No dia 3 de junho de 1997, no antigo Estádio Gerland, em Lyon, Brasil e França deram início ao Tournoi de France, uma competição preparatória para a Copa do Mundo de 1998. A equipe comandada pelo técnico Zagallo era muito semelhante àquela que disputaria a Copa do Mundo no ano seguinte: Taffarel; Cafu, Aldair, Célio Silva e Roberto Carlos; Mauro Silva, Dunga, Giovanni e Leonardo; Ronaldo e Romário. Já a seleção francesa trazia diversos jogadores que se tornariam campeões mundiais no ano seguinte.

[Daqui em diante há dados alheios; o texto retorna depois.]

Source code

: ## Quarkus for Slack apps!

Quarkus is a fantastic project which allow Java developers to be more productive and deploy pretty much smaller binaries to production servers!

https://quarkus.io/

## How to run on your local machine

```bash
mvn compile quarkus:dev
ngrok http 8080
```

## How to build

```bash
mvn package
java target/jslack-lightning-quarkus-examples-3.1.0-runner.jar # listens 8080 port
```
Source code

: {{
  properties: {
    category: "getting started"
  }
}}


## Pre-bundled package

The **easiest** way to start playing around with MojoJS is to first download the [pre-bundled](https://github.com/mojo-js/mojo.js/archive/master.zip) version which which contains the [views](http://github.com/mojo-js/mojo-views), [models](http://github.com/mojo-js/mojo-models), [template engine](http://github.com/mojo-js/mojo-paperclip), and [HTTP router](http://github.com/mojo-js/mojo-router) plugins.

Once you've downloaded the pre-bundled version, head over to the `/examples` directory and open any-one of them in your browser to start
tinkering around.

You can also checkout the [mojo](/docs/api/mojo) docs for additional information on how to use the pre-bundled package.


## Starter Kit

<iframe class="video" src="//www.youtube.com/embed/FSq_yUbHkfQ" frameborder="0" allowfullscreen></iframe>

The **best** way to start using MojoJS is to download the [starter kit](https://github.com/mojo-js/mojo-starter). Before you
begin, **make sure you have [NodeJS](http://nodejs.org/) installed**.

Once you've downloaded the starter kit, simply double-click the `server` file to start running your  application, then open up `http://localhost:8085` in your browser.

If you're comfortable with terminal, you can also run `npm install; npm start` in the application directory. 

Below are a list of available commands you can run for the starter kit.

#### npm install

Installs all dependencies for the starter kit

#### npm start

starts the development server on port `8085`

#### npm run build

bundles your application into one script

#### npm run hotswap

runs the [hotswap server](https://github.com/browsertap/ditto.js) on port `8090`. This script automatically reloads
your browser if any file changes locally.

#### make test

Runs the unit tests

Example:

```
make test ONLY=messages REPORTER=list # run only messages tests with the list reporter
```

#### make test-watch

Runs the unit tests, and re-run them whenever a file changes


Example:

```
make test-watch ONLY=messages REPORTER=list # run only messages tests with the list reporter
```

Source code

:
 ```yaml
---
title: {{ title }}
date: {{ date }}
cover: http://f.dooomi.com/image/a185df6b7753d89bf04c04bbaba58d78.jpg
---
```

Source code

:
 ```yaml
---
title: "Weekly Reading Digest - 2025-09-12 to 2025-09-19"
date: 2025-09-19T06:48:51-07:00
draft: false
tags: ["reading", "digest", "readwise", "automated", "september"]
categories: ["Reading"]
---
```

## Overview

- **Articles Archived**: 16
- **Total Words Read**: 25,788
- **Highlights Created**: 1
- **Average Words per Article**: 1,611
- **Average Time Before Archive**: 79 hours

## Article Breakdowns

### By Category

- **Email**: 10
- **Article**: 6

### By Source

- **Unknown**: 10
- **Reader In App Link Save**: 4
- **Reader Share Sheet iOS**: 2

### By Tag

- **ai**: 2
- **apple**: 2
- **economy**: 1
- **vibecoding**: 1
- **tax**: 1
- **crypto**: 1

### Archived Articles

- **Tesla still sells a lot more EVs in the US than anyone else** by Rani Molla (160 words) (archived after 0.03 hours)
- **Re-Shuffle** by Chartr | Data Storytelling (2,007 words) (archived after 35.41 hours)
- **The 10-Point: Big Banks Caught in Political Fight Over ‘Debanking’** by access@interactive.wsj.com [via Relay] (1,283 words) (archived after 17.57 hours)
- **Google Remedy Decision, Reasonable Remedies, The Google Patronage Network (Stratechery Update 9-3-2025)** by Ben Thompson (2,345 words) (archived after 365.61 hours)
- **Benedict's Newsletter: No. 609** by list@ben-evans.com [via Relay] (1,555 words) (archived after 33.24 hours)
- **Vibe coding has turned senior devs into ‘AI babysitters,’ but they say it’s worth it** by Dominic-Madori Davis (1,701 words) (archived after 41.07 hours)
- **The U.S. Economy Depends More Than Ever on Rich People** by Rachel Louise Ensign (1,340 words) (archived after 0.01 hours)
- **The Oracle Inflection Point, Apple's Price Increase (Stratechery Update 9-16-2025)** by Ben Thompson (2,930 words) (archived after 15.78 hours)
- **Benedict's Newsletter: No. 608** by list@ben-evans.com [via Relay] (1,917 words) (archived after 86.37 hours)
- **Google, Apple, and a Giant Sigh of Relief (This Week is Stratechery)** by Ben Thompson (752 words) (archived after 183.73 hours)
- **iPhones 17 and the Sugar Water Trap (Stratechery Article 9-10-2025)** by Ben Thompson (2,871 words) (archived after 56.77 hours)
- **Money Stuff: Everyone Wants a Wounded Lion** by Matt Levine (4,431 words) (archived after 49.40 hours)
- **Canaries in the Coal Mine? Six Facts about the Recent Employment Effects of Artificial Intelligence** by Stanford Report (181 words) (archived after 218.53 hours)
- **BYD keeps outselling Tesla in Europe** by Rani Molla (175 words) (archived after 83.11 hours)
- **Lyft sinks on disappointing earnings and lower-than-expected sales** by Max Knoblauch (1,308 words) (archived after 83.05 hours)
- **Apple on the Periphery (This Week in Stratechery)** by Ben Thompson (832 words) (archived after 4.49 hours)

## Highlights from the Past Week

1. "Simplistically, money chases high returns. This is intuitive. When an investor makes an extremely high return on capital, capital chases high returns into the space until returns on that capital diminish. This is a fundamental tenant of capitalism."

No minuto 21, a partida se prolongava em um burocrático 0 a 0, quando, de repente, Ronaldo sofre uma falta na intermediária, a aproximadamente 35 metros do gol adversário. Roberto Carlos toma a bola em suas mãos e a acomoda com cuidado no chão, com a válvula voltada para si, decidido a chutar. Depois recua vários metros, até o circulo central, e começa a correr em direção à bola. Sem ângulo direto para o gol, Roberto Carlos acelera na sua corrida e bate forte a bola por fora do lado direito da barreira, fazendo com que ela pareça ir direito para a arquibancada.  Os adversários franceses, diante da aparente constatação de que a bola sairá pela linha de fundo, já planejam desmanchar a barreira e voltar às suas posições. Contudo, de repente, a bola muda a sua direção para a esquerda numa trajetória inesperada, e roçando a trave vai beijar as redes, enquanto o goleiro Barthez assiste incrédulo.

 

A curvatura da trajetória fica claramente visível na repetição da jogada, exibida em câmera lenta. Observe a rotação da bola, que também é perceptível.

 

O gol transformou-se instantaneamente em lenda, e diversos comentaristas e jornalistas passaram a denominar a jogada como “o gol que desafia a física”. Será, porém, que essa trajetória inusitada possui uma explicação física? Embora o próprio Roberto Carlos tenha afirmado que “foi coisa do destino”, há, de fato, uma explicação para o ocorrido, e ela reside na rotação da bola.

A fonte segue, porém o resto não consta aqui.